After a minute, add in the chili sauce and tofu continue to cook for another minute, slowly folding the sauce and tofu through – tofu requires gentle handling and it shouldn’t take long to begin to thicken, once the heat activates the cornstarch. Once you see it thickening, remove the dish from the heat and add in the bok choy leaves, mixing through.

If you have timed it correctly, the rice should also be done. Perfect! If your vegetables are a little too well done – i.e. they don’t retain much of a crunch – then don’t worry. It can take a little practice to get this right and not be worried about the veggies not being fully heated through. Mine still don’t turn out perfectly every time, so stress less. Practice makes perfect, even for something as simple as stir frying veggies.
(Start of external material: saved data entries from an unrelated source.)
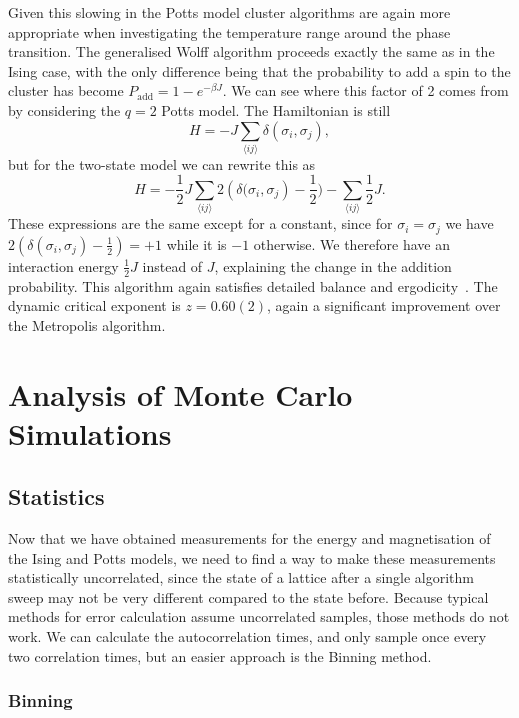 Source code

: \documentclass[11pt, a4paper]{report} %
\begin{document}
Given this slowing in the Potts model cluster algorithms are again more appropriate when investigating the temperature range around the phase transition.
The generalised Wolff algorithm proceeds exactly the same as in the Ising case, with the only difference being that the probability to add a spin to the cluster has become \(P_{\mathrm{add}} = 1 - e^{-\beta J}\).
We can see where this factor of 2 comes from by considering the \(q=2\) Potts model.
The Hamiltonian is still
\begin{equation}
	H = -J\sum_{\langle i j \rangle} \delta(\sigma_i, \sigma_j),
\end{equation}
but for the two-state model we can rewrite this as
\begin{equation}
	H = -\frac{1}{2} J \sum_{\langle i j \rangle} 2 \left(\delta(\sigma_i, \sigma_j\right) - \frac{1}{2}) - \sum_{\langle i j \rangle} \frac{1}{2}J.
\end{equation}
These expressions are the same except for a constant, since for \(\sigma_i = \sigma_j\) we have \(2 (\delta(\sigma_i, \sigma_j) - \frac{1}{2}) = +1\) while it is \(-1\) otherwise.
We therefore have an interaction energy \(\frac{1}{2}J\) instead of \(J\), explaining the change in the addition probability.
This algorithm again satisfies detailed balance and ergodicity~\cite{newman:1999}.
The dynamic critical exponent is \(z=0.60(2)\), again a significant improvement over the Metropolis algorithm.


\chapter{Analysis of Monte Carlo Simulations}
\section{Statistics}
Now that we have obtained measurements for the energy and magnetisation of the Ising and Potts models, we need to find a way to make these measurements statistically uncorrelated, since the state of a lattice after a single algorithm sweep may not be very different compared to the state before.
Because typical methods for error calculation assume uncorrelated samples, those methods do not work.
We can calculate the autocorrelation times, and only sample once every two correlation times, but an easier approach is the Binning method.

\subsection{Binning}
\end{document}
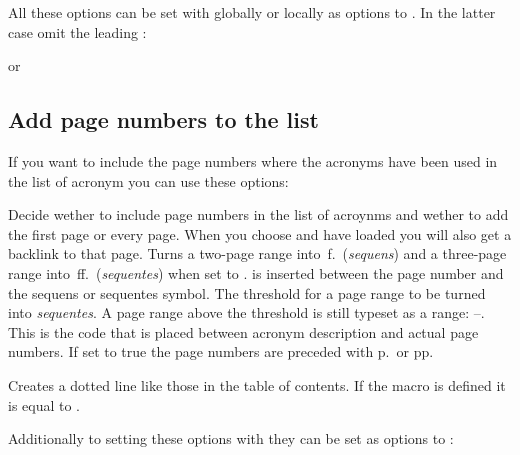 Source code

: \documentclass{acro-manual}
\newcommand*\latin[1]{\textit{#1}}
\begin{document}
All these options can be set with  globally or locally as options
to . In the latter case omit the leading
:
\begin{sourcecode}
  or
  \printacronyms[display=all,exclude=units]
\end{sourcecode}

\subsection{Add page numbers to the list}\label{sec:page-numbers}
If you want to include the page numbers where the acronyms have been used in
the list of acronym you can use these options:
\begin{options}
    Decide wether to include page numbers in the list of acroynms and wether
    to add the first page or every page.  When you choose  and
    have  loaded you will also get a backlink to that page.
    Turns a two-page range into \,f.\ (\latin{sequens}) and a
    three-page range into \,ff.\ (\latin{sequentes}) when set to
    .
  \Default{\cs*{,}}
     is inserted between the page number and the sequens or
    sequentes symbol.
    The threshold for a page range to be turned into \latin{sequentes}.  A
    page range above the threshold is still typeset as a range:
    --.
    This is the code that is placed between acronym description and actual
    page numbers.
    If set to true the page numbers are preceded with p.\ or pp.
\end{options}
\begin{commands}
    Creates a dotted line like those in the table of
    contents.  If the macro  is defined it is equal to
    .
\end{commands}
Additionally to setting these options with  they
can be set as options to :
\begin{sourcecode}
  \printacronyms[pages={display=all,seq/use=false}]
\end{sourcecode}
\end{document}
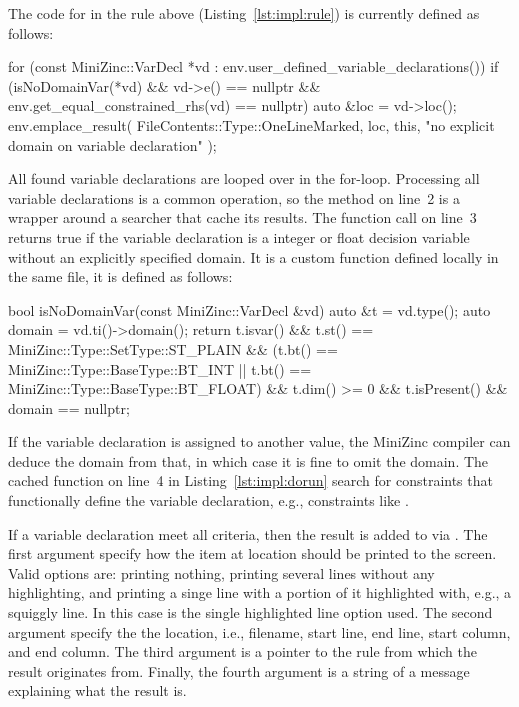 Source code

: \documentclass[a4paper,12pt]{article}
\begin{document}
The code for  in the rule above (Listing~\ref{lst:impl:rule}) is currently defined as follows:
\begin{cppp}[label=lst:impl:dorun,caption={\null}]
for (const MiniZinc::VarDecl *vd
     : env.user_defined_variable_declarations()) {
  if (isNoDomainVar(*vd) && vd->e() == nullptr &&
      env.get_equal_constrained_rhs(vd) == nullptr)
  {
    auto &loc = vd->loc();
    env.emplace_result(
      FileContents::Type::OneLineMarked, loc, this,
      "no explicit domain on variable declaration"
    );
  }
}
\end{cppp}
All found variable declarations are looped over in the for-loop. Processing all variable
declarations is a common operation, so the method on line~2 is a wrapper around a searcher
that cache its results. The function call on line~3 returns true if the variable declaration is
a integer or float decision variable without an explicitly specified domain. It is a custom function
defined locally in the same file, it is defined as follows:
\begin{cppp}[style=nonumbers]
bool isNoDomainVar(const MiniZinc::VarDecl &vd) {
  auto &t = vd.type();
  auto domain = vd.ti()->domain();
  return t.isvar()
    && t.st() == MiniZinc::Type::SetType::ST_PLAIN
    && (t.bt() == MiniZinc::Type::BaseType::BT_INT ||
        t.bt() == MiniZinc::Type::BaseType::BT_FLOAT)
    && t.dim() >= 0
    && t.isPresent()
    && domain == nullptr;
}
\end{cppp}

If the variable declaration is assigned to another value, the MiniZinc compiler can deduce
the domain from that, in which case it is fine to omit the domain. The cached function on
line~4 in Listing~\ref{lst:impl:dorun} search for constraints that functionally define the
variable declaration, e.g., constraints like .

\begin{sloppypar}
If a variable declaration meet all criteria, then the result is added to  via
. The first argument specify how the item at location  should be
printed to the screen. Valid options are: printing nothing, printing several lines without
any highlighting, and printing a singe line with a portion of it highlighted with, e.g., a
squiggly line. In this case is the single highlighted line option used. The second
argument specify the the location, i.e., filename, start line, end line, start column, and end
column. The third argument is a pointer to the rule from which the result originates from.
Finally, the fourth argument is a string of a message explaining what the result is.
\end{sloppypar}
\end{document}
If you want the sauce to be much thicker, then pre-thickening it in a small sauce pan would be the way to go. Bring it to the boil and simmer until it visibly thickens, before removing it from the heat and setting it aside to wait for the veggies.
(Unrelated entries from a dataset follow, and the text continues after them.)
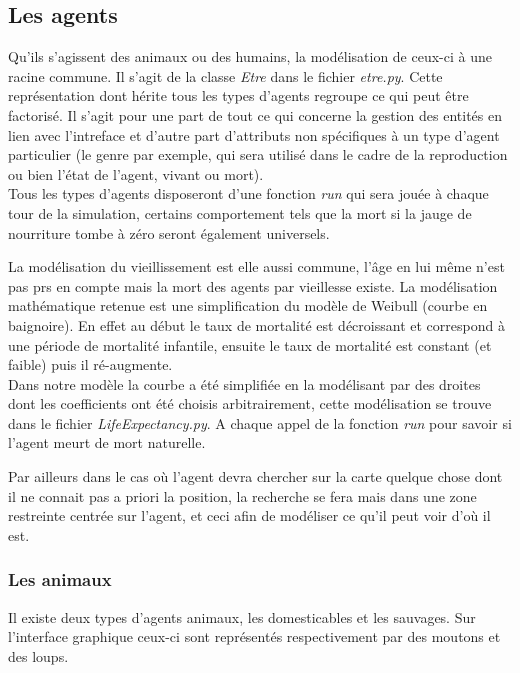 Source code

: \documentclass[12pt]{article}
\begin{document}
	\subsection{Les agents}

Qu'ils s'agissent des animaux ou des humains, la modélisation de ceux-ci à 
une racine commune. Il s'agit de la classe \textit{Etre} dans le fichier 
\textit{etre.py}. Cette représentation dont hérite tous les types d'agents 
regroupe ce qui peut être factorisé. Il s'agit pour une part de tout ce qui 
concerne la gestion des entités en lien avec l'intreface et d'autre part 
d'attributs non spécifiques à un type d'agent particulier (le genre par 
exemple, qui sera utilisé dans le cadre de la reproduction ou bien l'état de 
l'agent, vivant ou mort).\\

Tous les types d'agents disposeront d'une fonction \textit{run} qui sera jouée 
à chaque tour de la simulation, certains comportement tels que la mort si la 
jauge de nourriture tombe à zéro seront également universels.

La modélisation du vieillissement est elle aussi commune, l'âge en lui même 
n'est pas prs en compte mais la mort des agents par vieillesse existe. La 
modélisation mathématique retenue est une simplification du modèle de Weibull 
(courbe en baignoire). En effet au début le taux de mortalité est décroissant 
et correspond à une période de mortalité infantile, ensuite le taux de 
mortalité est constant (et faible) puis il ré-augmente.\\


Dans notre modèle la courbe a été simplifiée en la modélisant par des droites 
dont les coefficients ont été choisis arbitrairement, cette modélisation se 
trouve dans le fichier \textit{LifeExpectancy.py}. A chaque appel de la 
fonction \textit{run} pour savoir si l'agent meurt de mort naturelle.

Par ailleurs dans le cas où l'agent devra chercher sur la carte quelque chose 
dont il ne connait pas a priori la position, la recherche se fera mais dans 
une zone restreinte centrée sur l'agent, et ceci afin de modéliser ce qu'il 
peut voir d'où il est.

		\subsubsection{Les animaux}

Il existe deux types d'agents animaux, les domesticables et les sauvages. Sur 
l'interface graphique ceux-ci sont représentés respectivement par des moutons 
et des loups.\\
\end{document}
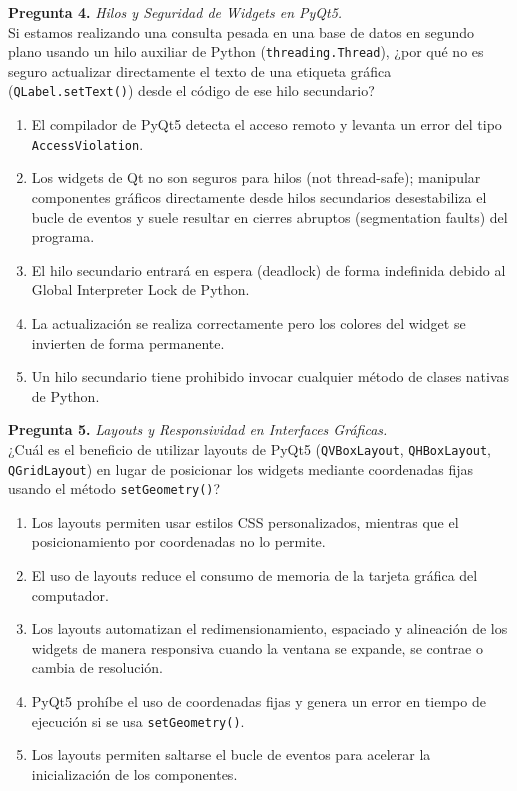 \documentclass[12pt,letterpaper]{article}
\begin{document}
\bigskip

\textbf{Pregunta 4.} \textit{Hilos y Seguridad de Widgets en PyQt5.} \\
Si estamos realizando una consulta pesada en una base de datos en segundo plano usando un hilo auxiliar de Python (\texttt{threading.Thread}), ¿por qué no es seguro actualizar directamente el texto de una etiqueta gráfica (\texttt{QLabel.setText()}) desde el código de ese hilo secundario?
\begin{enumerate}[label=\alph*)]
  \item El compilador de PyQt5 detecta el acceso remoto y levanta un error del tipo \texttt{AccessViolation}.
  \item Los widgets de Qt no son seguros para hilos (not thread-safe); manipular componentes gráficos directamente desde hilos secundarios desestabiliza el bucle de eventos y suele resultar en cierres abruptos (segmentation faults) del programa.
  \item El hilo secundario entrará en espera (deadlock) de forma indefinida debido al Global Interpreter Lock de Python.
  \item La actualización se realiza correctamente pero los colores del widget se invierten de forma permanente.
  \item Un hilo secundario tiene prohibido invocar cualquier método de clases nativas de Python.
\end{enumerate}

\bigskip

\textbf{Pregunta 5.} \textit{Layouts y Responsividad en Interfaces Gráficas.} \\
¿Cuál es el beneficio de utilizar layouts de PyQt5 (\texttt{QVBoxLayout}, \texttt{QHBoxLayout}, \texttt{QGridLayout}) en lugar de posicionar los widgets mediante coordenadas fijas usando el método \texttt{setGeometry()}?
\begin{enumerate}[label=\alph*)]
  \item Los layouts permiten usar estilos CSS personalizados, mientras que el posicionamiento por coordenadas no lo permite.
  \item El uso de layouts reduce el consumo de memoria de la tarjeta gráfica del computador.
  \item Los layouts automatizan el redimensionamiento, espaciado y alineación de los widgets de manera responsiva cuando la ventana se expande, se contrae o cambia de resolución.
  \item PyQt5 prohíbe el uso de coordenadas fijas y genera un error en tiempo de ejecución si se usa \texttt{setGeometry()}.
  \item Los layouts permiten saltarse el bucle de eventos para acelerar la inicialización de los componentes.
\end{enumerate}
\end{document}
You have a couple of options for serving:

  1. Pour the vegetable and tofu mix into a serving dish and give everybody a serving of rice in a bowl. People can then take what they want with their chop sticks – this prevents the rice from getting soggy if too much sauce soaks in.
  2. Place a serving of rice in a bowl and top with vegetables/tofu. Just make sure you don’t let too much extra sauce go in or the rice will get too mushy for easy chop-sticking.

You can see I chose option #2, because I was photographing it – we normally would go with option #1.